[Collected data entries]

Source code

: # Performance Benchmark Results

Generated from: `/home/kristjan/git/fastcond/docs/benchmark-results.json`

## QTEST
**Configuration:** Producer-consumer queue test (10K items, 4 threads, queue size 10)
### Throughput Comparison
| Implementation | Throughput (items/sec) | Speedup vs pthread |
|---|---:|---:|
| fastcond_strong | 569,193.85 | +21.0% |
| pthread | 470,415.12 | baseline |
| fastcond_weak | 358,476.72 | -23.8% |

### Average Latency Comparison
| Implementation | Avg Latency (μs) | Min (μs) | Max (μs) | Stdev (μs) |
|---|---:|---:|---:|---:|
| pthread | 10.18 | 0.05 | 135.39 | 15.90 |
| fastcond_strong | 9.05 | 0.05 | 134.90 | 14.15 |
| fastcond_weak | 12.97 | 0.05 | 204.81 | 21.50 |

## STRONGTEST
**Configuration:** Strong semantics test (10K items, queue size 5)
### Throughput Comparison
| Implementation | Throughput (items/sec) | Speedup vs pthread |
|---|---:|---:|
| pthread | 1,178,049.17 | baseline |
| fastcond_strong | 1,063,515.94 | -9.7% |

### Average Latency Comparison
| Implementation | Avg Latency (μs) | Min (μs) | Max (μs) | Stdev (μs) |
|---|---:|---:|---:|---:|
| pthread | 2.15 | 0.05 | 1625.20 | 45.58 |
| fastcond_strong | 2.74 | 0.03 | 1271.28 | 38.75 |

■ **Your task**: Answer with a number only. How many lines in the records include the word "baseline"?

■ **Output of the task**: 2